Somehow or other she lost her voice. Her name, Orpha, was the last word she ever spoke
-- in a whisper. It sounded like Alpha, a promising beginning. But perhaps creation, once
it has been opened with Alpha, can only be followed by silence.
Sitting in her chair on the porch she watched the empty parked cars. Frost
scribbled on the windows and a small after-image froze: her fingers dangled in the air
after she crossed herself three times. She often said to herself: I am the only one here.
Much earlier in her life (she had come over mountains and the ocean), she had
seen rivers that looked like small streams, cities at night that flashed and were gone. Then
she fell from above, and crashed, and ever since then she was in a flat country she never
understood.
She would think to herself: It’s only when I’m sleeping that I never say “I’m
dreaming.”
There were places out of time that all flowed into different corners of the halls.
For instance, her husband Charles reading the Iliad in the yellow chair by the plastic
potted ferns. Or a rubbed-out message in chalk that was blowing over the tire prints in the
oval gravel drive.
But when she dreamed, she was always the same age she is now.
When a hand appeared, a face, or a voice was heard from staff or visitors,
everything changed: the black dog’s paws clicked across the porch, then came the tail
eagerly slapping the floor: ear-dreams.
Orpha on the porch, waving her arms, as if she were imitating the movements of
the leaves, or saying goodbye to someone, or hailing one of the parked cars.
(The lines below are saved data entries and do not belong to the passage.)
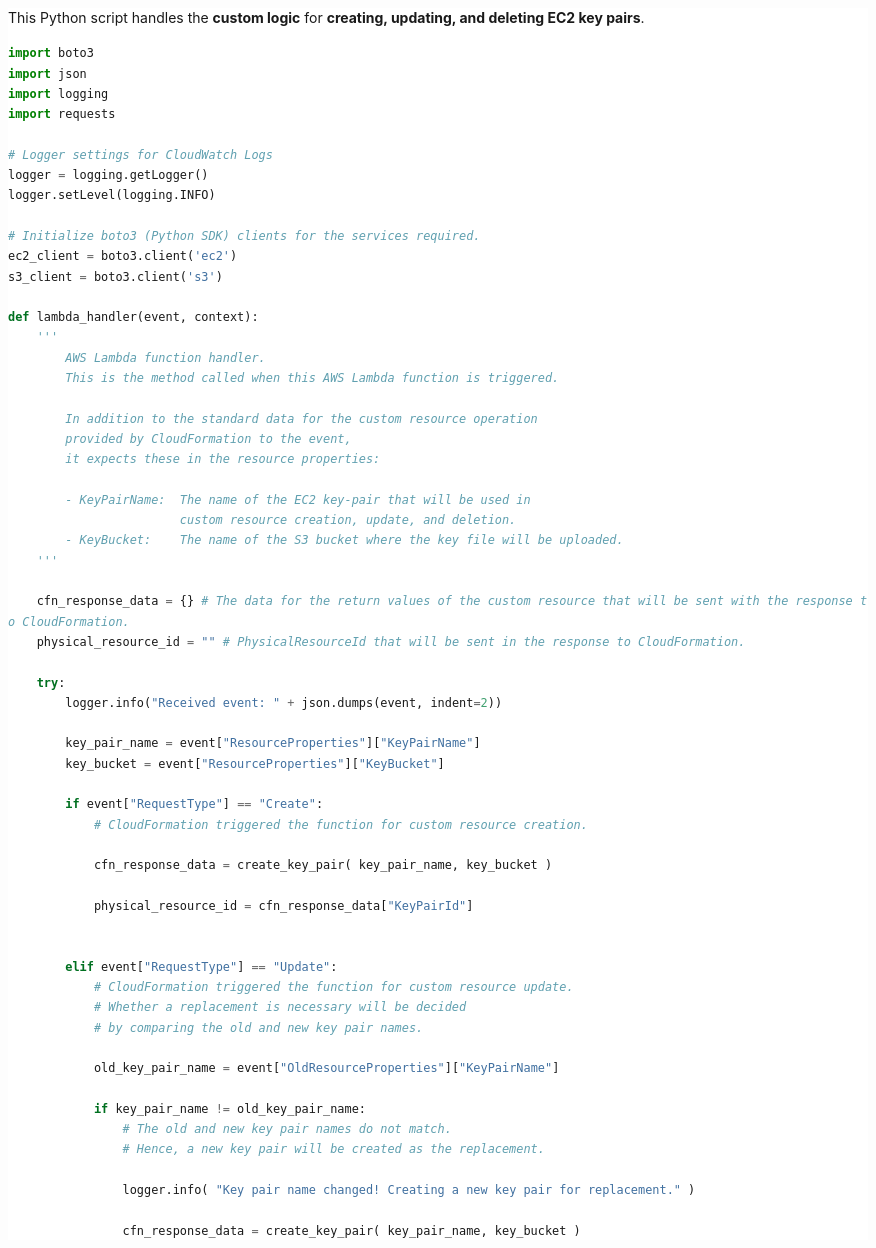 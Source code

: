 This Python script handles the **custom logic** for **creating, updating, and deleting EC2 key pairs**.

```py
import boto3
import json
import logging
import requests

# Logger settings for CloudWatch Logs
logger = logging.getLogger()
logger.setLevel(logging.INFO)

# Initialize boto3 (Python SDK) clients for the services required.
ec2_client = boto3.client('ec2')
s3_client = boto3.client('s3')

def lambda_handler(event, context):
    '''
        AWS Lambda function handler.
        This is the method called when this AWS Lambda function is triggered.

        In addition to the standard data for the custom resource operation
        provided by CloudFormation to the event,
        it expects these in the resource properties:

        - KeyPairName:  The name of the EC2 key-pair that will be used in
                        custom resource creation, update, and deletion.
        - KeyBucket:    The name of the S3 bucket where the key file will be uploaded.
    '''

    cfn_response_data = {} # The data for the return values of the custom resource that will be sent with the response to CloudFormation.
    physical_resource_id = "" # PhysicalResourceId that will be sent in the response to CloudFormation.

    try:
        logger.info("Received event: " + json.dumps(event, indent=2))

        key_pair_name = event["ResourceProperties"]["KeyPairName"]
        key_bucket = event["ResourceProperties"]["KeyBucket"]

        if event["RequestType"] == "Create":
            # CloudFormation triggered the function for custom resource creation.

            cfn_response_data = create_key_pair( key_pair_name, key_bucket )

            physical_resource_id = cfn_response_data["KeyPairId"]


        elif event["RequestType"] == "Update":
            # CloudFormation triggered the function for custom resource update.
            # Whether a replacement is necessary will be decided
            # by comparing the old and new key pair names.

            old_key_pair_name = event["OldResourceProperties"]["KeyPairName"]

            if key_pair_name != old_key_pair_name:
                # The old and new key pair names do not match.
                # Hence, a new key pair will be created as the replacement.

                logger.info( "Key pair name changed! Creating a new key pair for replacement." )

                cfn_response_data = create_key_pair( key_pair_name, key_bucket )
```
She had
angry, comprehending eyes. Palms up, she felt strong, and with her eyes closed she could
believe the sunlight that settled upon her was warm fur. Those moments reminded her of
nothing but: I AM.
Once, it streamed everywhere, and she was present, joined to one place. Those
friendly and curious hands cupped the immense realm beyond the mountains: the edge of
a continent. Death for once was all on the surface – the waves took it away. And she
existed as skin, hunger, love: I AM, I AM. She smiled, but the eyes in her dream still
looked angry. “Why am I here?” she asked herself. “Why am I here?” When she awoke,
she was making motions with her fingers as if she were threading a needle.
“Those jerks and jabs with her fingers mimic the speech of someone who
stutters,” said the doctor examining her. “Was she a stutterer?”
“The black dog knows,” she heard.
Nurse Jane was panting over her, her face contracted in one firm, set expression.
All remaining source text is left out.